Shays' Rebellion was a series of armed uprisings that took place in Massachusetts in 1786 and 1787, led by veteran Daniel Shays and other disgruntled farmers and debtors. The rebellion was a response to the economic hardship and political instability that was affecting many people in the aftermath of the American Revolution. The uprisings were a direct challenge to the authority of the Massachusetts government and its treatment of ordinary citizens, and were seen as a sign of the weaknesses in the central government under the Articles of Confederation.
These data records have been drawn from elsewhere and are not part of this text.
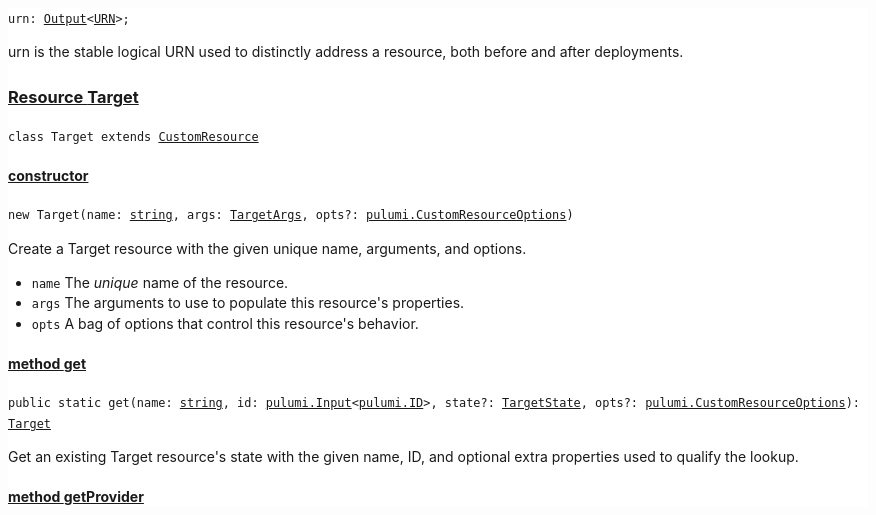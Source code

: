 <pre class="highlight"><code><span class='kd'></span>urn: <a href='/docs/reference/pkg/nodejs/pulumi/pulumi/#Output'>Output</a>&lt;<a href='/docs/reference/pkg/nodejs/pulumi/pulumi/#URN'>URN</a>&gt;;</code></pre>

urn is the stable logical URN used to distinctly address a resource, both before and after
deployments.

<h3 class="pdoc-module-header" id="Target" data-link-title="Target">
    <a href="https://github.com/pulumi/pulumi-spotinst/blob/9c09ad96fc81d6e53907abb5d257a89215aef203/sdk/nodejs/multai/target.ts#L9">
        Resource <strong>Target</strong>
    </a>
</h3>

<pre class="highlight"><code><span class='kr'>class</span> <span class='nx'>Target</span> <span class='kr'>extends</span> <a href='/docs/reference/pkg/nodejs/pulumi/pulumi/#CustomResource'>CustomResource</a></code></pre>
<h4 class="pdoc-member-header" id="Target-constructor">
<a class="pdoc-child-name" href="https://github.com/pulumi/pulumi-spotinst/blob/9c09ad96fc81d6e53907abb5d257a89215aef203/sdk/nodejs/multai/target.ts#L43"> <b>constructor</b></a>
</h4>


<pre class="highlight"><code><span class='kd'></span><span class='kd'>new</span> Target(name: <span class='kd'><a href='https://developer.mozilla.org/en-US/docs/Web/JavaScript/Reference/Global_Objects/String'>string</a></span>, args: <a href='#TargetArgs'>TargetArgs</a>, opts?: <a href='/docs/reference/pkg/nodejs/pulumi/pulumi/#CustomResourceOptions'>pulumi.CustomResourceOptions</a>)</code></pre>


Create a Target resource with the given unique name, arguments, and options.

* `name` The _unique_ name of the resource.
* `args` The arguments to use to populate this resource&#39;s properties.
* `opts` A bag of options that control this resource&#39;s behavior.

<h4 class="pdoc-member-header" id="Target-get">
<a class="pdoc-child-name" href="https://github.com/pulumi/pulumi-spotinst/blob/9c09ad96fc81d6e53907abb5d257a89215aef203/sdk/nodejs/multai/target.ts#L19">method <b>get</b></a>
</h4>


<pre class="highlight"><code><span class='kd'>public static </span>get(name: <span class='kd'><a href='https://developer.mozilla.org/en-US/docs/Web/JavaScript/Reference/Global_Objects/String'>string</a></span>, id: <a href='/docs/reference/pkg/nodejs/pulumi/pulumi/#Input'>pulumi.Input</a>&lt;<a href='/docs/reference/pkg/nodejs/pulumi/pulumi/#ID'>pulumi.ID</a>&gt;, state?: <a href='#TargetState'>TargetState</a>, opts?: <a href='/docs/reference/pkg/nodejs/pulumi/pulumi/#CustomResourceOptions'>pulumi.CustomResourceOptions</a>): <a href='#Target'>Target</a></code></pre>


Get an existing Target resource's state with the given name, ID, and optional extra
properties used to qualify the lookup.

<h4 class="pdoc-member-header" id="Target-getProvider">
<a class="pdoc-child-name" href="https://github.com/pulumi/pulumi-spotinst/blob/9c09ad96fc81d6e53907abb5d257a89215aef203/sdk/nodejs/multai/target.ts#L9">method <b>getProvider</b></a>
</h4>

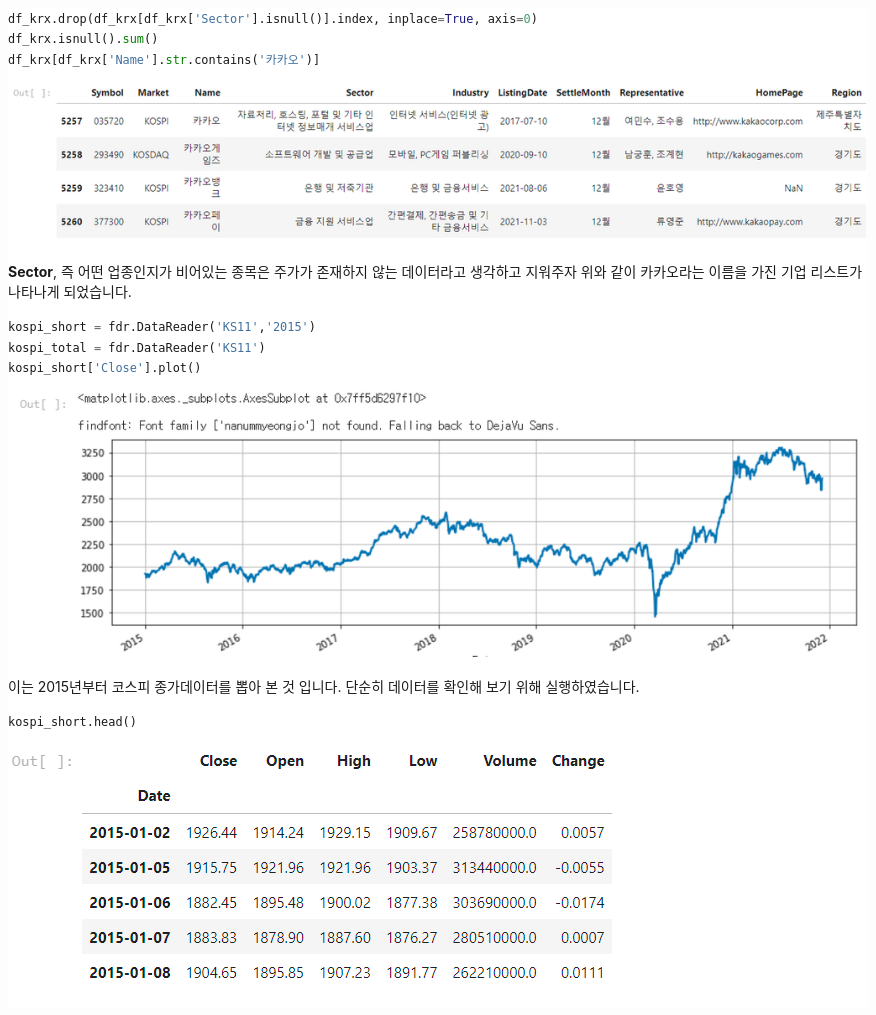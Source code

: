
 ```python
df_krx.drop(df_krx[df_krx['Sector'].isnull()].index, inplace=True, axis=0)
df_krx.isnull().sum()
df_krx[df_krx['Name'].str.contains('카카오')]
```

![stock_3](/img/stock_3.png)

**Sector**, 즉 어떤 업종인지가 비어있는 종목은 주가가 존재하지 않는 데이터라고 생각하고 지워주자 위와 같이 카카오라는 이름을 가진 기업 리스트가 나타나게 되었습니다.

```python
kospi_short = fdr.DataReader('KS11','2015')
kospi_total = fdr.DataReader('KS11')
kospi_short['Close'].plot()
```

![stock_4](/img/stock_4.png)

이는 2015년부터 코스피 종가데이터를 뽑아 본 것 입니다. 단순히 데이터를 확인해 보기 위해 실행하였습니다.  

```python
kospi_short.head()
```

![stock_5](/img/stock_5.png)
The rebellion ultimately contributed to the call for a stronger central government and the creation of a new, more effective constitution, the US Constitution, which was adopted in 1787.

Example

An example of how Shays' Rebellion contributed to the call for a stronger central government is as follows:
During the rebellion, the Massachusetts government was unable to effectively put down the uprisings and protect its citizens, due to the limitations of the central government under the Articles of Confederation. This lack of a strong central authority led many people to question the effectiveness of the current government structure and call for a more powerful central government that could enforce laws and protect citizens.
As a result of the rebellion, leaders from across the country met at the Constitutional Convention in 1787 to draft the US Constitution, which established a stronger central government with defined powers and a separation of powers between branches of government. This new constitution was intended to address the challenges faced by the Articles of Confederation, including the weaknesses in the central government and the need for a more effective system of government that could respond to the needs of the citizens.
🎥 Watch: AP GOPO - Constitutional Convention

Things to Review

Key Terms

  • Articles of Confederation: The first constitution of the United States, adopted in 1777, which established a weak central government with limited powers.
  • Weak central government: A system of government where the central authority has limited powers and is unable to effectively govern the country.
  • No taxation powers: The inability of the central government to collect taxes from citizens and businesses.
  • No control over commerce: The inability of the central government to regulate trade and commerce between states and with other countries.
  • No executive or judicial branches: The absence of clear division of powers between the legislative, executive, and judicial branches of government.
  • Requirement of unanimity for changes: The rule that all states must agree to any changes made to the Articles of Confederation.
  • Shays' Rebellion: A series of armed uprisings in Massachusetts in 1786 and 1787, led by veteran Daniel Shays and other disgruntled farmers and debtors.
  • US Constitution: The second and current constitution of the United States, adopted in 1787, which established a stronger central government with defined powers and a separation of powers between branches of government.

Key Questions

  1. What were the weaknesses of the central government under the Articles of Confederation?
  2. Why was the requirement of unanimity for changes seen as a challenge under the Articles of Confederation?
  3. How did Shays' Rebellion contribute to the call for a stronger central government?
  4. What was the role of the US Constitution in addressing the challenges faced by the Articles of Confederation?
  5. How did the US Constitution establish a stronger central government with defined powers and a separation of powers between branches of government?
  6. How did the lack of control over commerce affect trade and commerce between states and with other countries under the Articles of Confederation?
  7. Why was the absence of a clear division of powers between the legislative, executive, and judicial branches of government a challenge under the Articles of Confederation?